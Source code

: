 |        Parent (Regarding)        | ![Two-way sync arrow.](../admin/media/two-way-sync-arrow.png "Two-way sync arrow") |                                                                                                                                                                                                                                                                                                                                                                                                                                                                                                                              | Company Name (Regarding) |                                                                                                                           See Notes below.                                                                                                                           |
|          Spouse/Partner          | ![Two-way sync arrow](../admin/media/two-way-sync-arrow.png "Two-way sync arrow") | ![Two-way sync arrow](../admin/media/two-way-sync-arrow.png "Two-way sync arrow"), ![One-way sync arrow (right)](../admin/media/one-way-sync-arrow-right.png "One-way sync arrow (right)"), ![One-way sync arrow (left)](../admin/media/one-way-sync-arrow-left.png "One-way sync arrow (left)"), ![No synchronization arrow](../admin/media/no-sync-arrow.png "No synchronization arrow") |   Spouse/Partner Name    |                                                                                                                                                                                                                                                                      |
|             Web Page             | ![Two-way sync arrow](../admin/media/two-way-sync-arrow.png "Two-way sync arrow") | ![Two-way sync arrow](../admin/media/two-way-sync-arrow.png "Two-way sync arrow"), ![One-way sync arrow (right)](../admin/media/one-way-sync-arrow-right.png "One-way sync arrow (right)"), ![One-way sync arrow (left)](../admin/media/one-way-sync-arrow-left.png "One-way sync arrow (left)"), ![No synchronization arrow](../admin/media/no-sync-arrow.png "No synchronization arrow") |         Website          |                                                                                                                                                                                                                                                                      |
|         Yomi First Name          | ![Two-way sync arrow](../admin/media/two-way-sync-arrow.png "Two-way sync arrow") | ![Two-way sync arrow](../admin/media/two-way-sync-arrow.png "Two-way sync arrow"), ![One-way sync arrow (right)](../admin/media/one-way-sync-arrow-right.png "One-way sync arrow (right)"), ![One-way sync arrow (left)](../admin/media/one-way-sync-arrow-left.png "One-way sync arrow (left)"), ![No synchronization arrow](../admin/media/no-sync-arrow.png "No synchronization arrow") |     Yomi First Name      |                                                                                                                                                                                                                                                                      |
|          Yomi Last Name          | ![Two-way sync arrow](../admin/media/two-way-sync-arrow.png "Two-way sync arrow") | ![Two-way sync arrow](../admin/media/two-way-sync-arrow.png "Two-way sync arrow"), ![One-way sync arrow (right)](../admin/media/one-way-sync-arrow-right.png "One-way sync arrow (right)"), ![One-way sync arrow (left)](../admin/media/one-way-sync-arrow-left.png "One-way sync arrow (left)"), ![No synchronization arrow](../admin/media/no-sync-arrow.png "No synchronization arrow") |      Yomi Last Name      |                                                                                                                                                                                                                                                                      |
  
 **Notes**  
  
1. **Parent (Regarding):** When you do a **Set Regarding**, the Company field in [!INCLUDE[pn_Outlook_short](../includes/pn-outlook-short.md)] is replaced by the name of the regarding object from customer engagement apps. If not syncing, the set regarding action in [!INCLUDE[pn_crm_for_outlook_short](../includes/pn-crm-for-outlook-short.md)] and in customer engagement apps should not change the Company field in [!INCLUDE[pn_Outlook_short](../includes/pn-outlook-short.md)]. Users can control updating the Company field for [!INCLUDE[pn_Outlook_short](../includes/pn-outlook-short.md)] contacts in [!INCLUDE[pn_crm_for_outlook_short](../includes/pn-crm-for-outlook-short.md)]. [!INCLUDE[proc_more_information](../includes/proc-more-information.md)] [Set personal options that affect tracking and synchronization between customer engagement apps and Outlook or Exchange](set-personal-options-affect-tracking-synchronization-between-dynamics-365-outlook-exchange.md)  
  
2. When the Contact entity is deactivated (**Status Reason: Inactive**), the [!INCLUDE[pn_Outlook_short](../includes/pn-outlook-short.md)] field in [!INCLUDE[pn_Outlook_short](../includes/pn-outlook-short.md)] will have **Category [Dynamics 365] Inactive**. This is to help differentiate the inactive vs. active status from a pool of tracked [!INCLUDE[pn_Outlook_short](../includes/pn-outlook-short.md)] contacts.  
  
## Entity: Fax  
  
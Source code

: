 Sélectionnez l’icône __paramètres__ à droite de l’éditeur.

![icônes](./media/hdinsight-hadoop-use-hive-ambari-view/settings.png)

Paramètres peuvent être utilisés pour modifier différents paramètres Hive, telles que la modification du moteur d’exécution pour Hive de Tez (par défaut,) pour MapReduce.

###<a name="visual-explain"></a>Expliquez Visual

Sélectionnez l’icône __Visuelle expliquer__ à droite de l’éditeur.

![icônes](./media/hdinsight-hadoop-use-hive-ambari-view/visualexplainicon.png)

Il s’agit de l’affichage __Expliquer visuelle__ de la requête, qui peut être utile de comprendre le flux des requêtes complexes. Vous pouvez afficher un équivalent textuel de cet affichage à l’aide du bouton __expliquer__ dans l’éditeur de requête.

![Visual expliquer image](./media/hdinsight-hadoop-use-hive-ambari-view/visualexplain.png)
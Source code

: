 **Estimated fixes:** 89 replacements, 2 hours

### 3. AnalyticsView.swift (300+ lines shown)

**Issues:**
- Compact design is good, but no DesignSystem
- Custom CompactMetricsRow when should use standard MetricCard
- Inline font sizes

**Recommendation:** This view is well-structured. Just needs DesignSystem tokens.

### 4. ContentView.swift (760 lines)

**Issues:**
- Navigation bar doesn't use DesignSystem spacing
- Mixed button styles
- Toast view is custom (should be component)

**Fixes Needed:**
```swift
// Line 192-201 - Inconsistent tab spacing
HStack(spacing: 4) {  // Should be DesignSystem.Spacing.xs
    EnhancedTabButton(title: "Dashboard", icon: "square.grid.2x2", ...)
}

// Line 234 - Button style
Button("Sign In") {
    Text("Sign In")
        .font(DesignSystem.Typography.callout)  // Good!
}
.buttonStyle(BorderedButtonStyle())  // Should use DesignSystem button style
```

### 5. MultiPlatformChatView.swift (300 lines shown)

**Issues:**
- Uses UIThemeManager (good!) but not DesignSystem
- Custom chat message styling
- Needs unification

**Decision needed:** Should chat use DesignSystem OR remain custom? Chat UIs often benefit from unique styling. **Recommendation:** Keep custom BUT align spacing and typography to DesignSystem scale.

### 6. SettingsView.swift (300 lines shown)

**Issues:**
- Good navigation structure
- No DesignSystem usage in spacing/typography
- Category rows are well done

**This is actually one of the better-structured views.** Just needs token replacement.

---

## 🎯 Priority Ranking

※

- Problem description: Every single line of the data above must be set down again exactly.

- The completed task:
Source code

: |        Parent (Regarding)        | ![Two-way sync arrow.](../admin/media/two-way-sync-arrow.png "Two-way sync arrow") |                                                                                                                                                                                                                                                                                                                                                                                                                                                                                                                              | Company Name (Regarding) |                                                                                                                           See Notes below.                                                                                                                           |
|          Spouse/Partner          | ![Two-way sync arrow](../admin/media/two-way-sync-arrow.png "Two-way sync arrow") | ![Two-way sync arrow](../admin/media/two-way-sync-arrow.png "Two-way sync arrow"), ![One-way sync arrow (right)](../admin/media/one-way-sync-arrow-right.png "One-way sync arrow (right)"), ![One-way sync arrow (left)](../admin/media/one-way-sync-arrow-left.png "One-way sync arrow (left)"), ![No synchronization arrow](../admin/media/no-sync-arrow.png "No synchronization arrow") |   Spouse/Partner Name    |                                                                                                                                                                                                                                                                      |
|             Web Page             | ![Two-way sync arrow](../admin/media/two-way-sync-arrow.png "Two-way sync arrow") | ![Two-way sync arrow](../admin/media/two-way-sync-arrow.png "Two-way sync arrow"), ![One-way sync arrow (right)](../admin/media/one-way-sync-arrow-right.png "One-way sync arrow (right)"), ![One-way sync arrow (left)](../admin/media/one-way-sync-arrow-left.png "One-way sync arrow (left)"), ![No synchronization arrow](../admin/media/no-sync-arrow.png "No synchronization arrow") |         Website          |                                                                                                                                                                                                                                                                      |
|         Yomi First Name          | ![Two-way sync arrow](../admin/media/two-way-sync-arrow.png "Two-way sync arrow") | ![Two-way sync arrow](../admin/media/two-way-sync-arrow.png "Two-way sync arrow"), ![One-way sync arrow (right)](../admin/media/one-way-sync-arrow-right.png "One-way sync arrow (right)"), ![One-way sync arrow (left)](../admin/media/one-way-sync-arrow-left.png "One-way sync arrow (left)"), ![No synchronization arrow](../admin/media/no-sync-arrow.png "No synchronization arrow") |     Yomi First Name      |                                                                                                                                                                                                                                                                      |
|          Yomi Last Name          | ![Two-way sync arrow](../admin/media/two-way-sync-arrow.png "Two-way sync arrow") | ![Two-way sync arrow](../admin/media/two-way-sync-arrow.png "Two-way sync arrow"), ![One-way sync arrow (right)](../admin/media/one-way-sync-arrow-right.png "One-way sync arrow (right)"), ![One-way sync arrow (left)](../admin/media/one-way-sync-arrow-left.png "One-way sync arrow (left)"), ![No synchronization arrow](../admin/media/no-sync-arrow.png "No synchronization arrow") |      Yomi Last Name      |                                                                                                                                                                                                                                                                      |
  
 **Notes**  
  
1. **Parent (Regarding):** When you do a **Set Regarding**, the Company field in [!INCLUDE[pn_Outlook_short](../includes/pn-outlook-short.md)] is replaced by the name of the regarding object from customer engagement apps. If not syncing, the set regarding action in [!INCLUDE[pn_crm_for_outlook_short](../includes/pn-crm-for-outlook-short.md)] and in customer engagement apps should not change the Company field in [!INCLUDE[pn_Outlook_short](../includes/pn-outlook-short.md)]. Users can control updating the Company field for [!INCLUDE[pn_Outlook_short](../includes/pn-outlook-short.md)] contacts in [!INCLUDE[pn_crm_for_outlook_short](../includes/pn-crm-for-outlook-short.md)]. [!INCLUDE[proc_more_information](../includes/proc-more-information.md)] [Set personal options that affect tracking and synchronization between customer engagement apps and Outlook or Exchange](set-personal-options-affect-tracking-synchronization-between-dynamics-365-outlook-exchange.md)  
  
2. When the Contact entity is deactivated (**Status Reason: Inactive**), the [!INCLUDE[pn_Outlook_short](../includes/pn-outlook-short.md)] field in [!INCLUDE[pn_Outlook_short](../includes/pn-outlook-short.md)] will have **Category [Dynamics 365] Inactive**. This is to help differentiate the inactive vs. active status from a pool of tracked [!INCLUDE[pn_Outlook_short](../includes/pn-outlook-short.md)] contacts.  
  
## Entity: Fax  
  
Source code

: Sélectionnez l’icône __paramètres__ à droite de l’éditeur.

![icônes](./media/hdinsight-hadoop-use-hive-ambari-view/settings.png)

Paramètres peuvent être utilisés pour modifier différents paramètres Hive, telles que la modification du moteur d’exécution pour Hive de Tez (par défaut,) pour MapReduce.

###<a name="visual-explain"></a>Expliquez Visual

Sélectionnez l’icône __Visuelle expliquer__ à droite de l’éditeur.

![icônes](./media/hdinsight-hadoop-use-hive-ambari-view/visualexplainicon.png)

Il s’agit de l’affichage __Expliquer visuelle__ de la requête, qui peut être utile de comprendre le flux des requêtes complexes. Vous pouvez afficher un équivalent textuel de cet affichage à l’aide du bouton __expliquer__ dans l’éditeur de requête.

![Visual expliquer image](./media/hdinsight-hadoop-use-hive-ambari-view/visualexplain.png)
Source code

: **Estimated fixes:** 89 replacements, 2 hours

### 3. AnalyticsView.swift (300+ lines shown)

**Issues:**
- Compact design is good, but no DesignSystem
- Custom CompactMetricsRow when should use standard MetricCard
- Inline font sizes

**Recommendation:** This view is well-structured. Just needs DesignSystem tokens.

### 4. ContentView.swift (760 lines)

**Issues:**
- Navigation bar doesn't use DesignSystem spacing
- Mixed button styles
- Toast view is custom (should be component)

**Fixes Needed:**
```swift
// Line 192-201 - Inconsistent tab spacing
HStack(spacing: 4) {  // Should be DesignSystem.Spacing.xs
    EnhancedTabButton(title: "Dashboard", icon: "square.grid.2x2", ...)
}

// Line 234 - Button style
Button("Sign In") {
    Text("Sign In")
        .font(DesignSystem.Typography.callout)  // Good!
}
.buttonStyle(BorderedButtonStyle())  // Should use DesignSystem button style
```

### 5. MultiPlatformChatView.swift (300 lines shown)

**Issues:**
- Uses UIThemeManager (good!) but not DesignSystem
- Custom chat message styling
- Needs unification

**Decision needed:** Should chat use DesignSystem OR remain custom? Chat UIs often benefit from unique styling. **Recommendation:** Keep custom BUT align spacing and typography to DesignSystem scale.

### 6. SettingsView.swift (300 lines shown)

**Issues:**
- Good navigation structure
- No DesignSystem usage in spacing/typography
- Category rows are well done

**This is actually one of the better-structured views.** Just needs token replacement.

---

## 🎯 Priority Ranking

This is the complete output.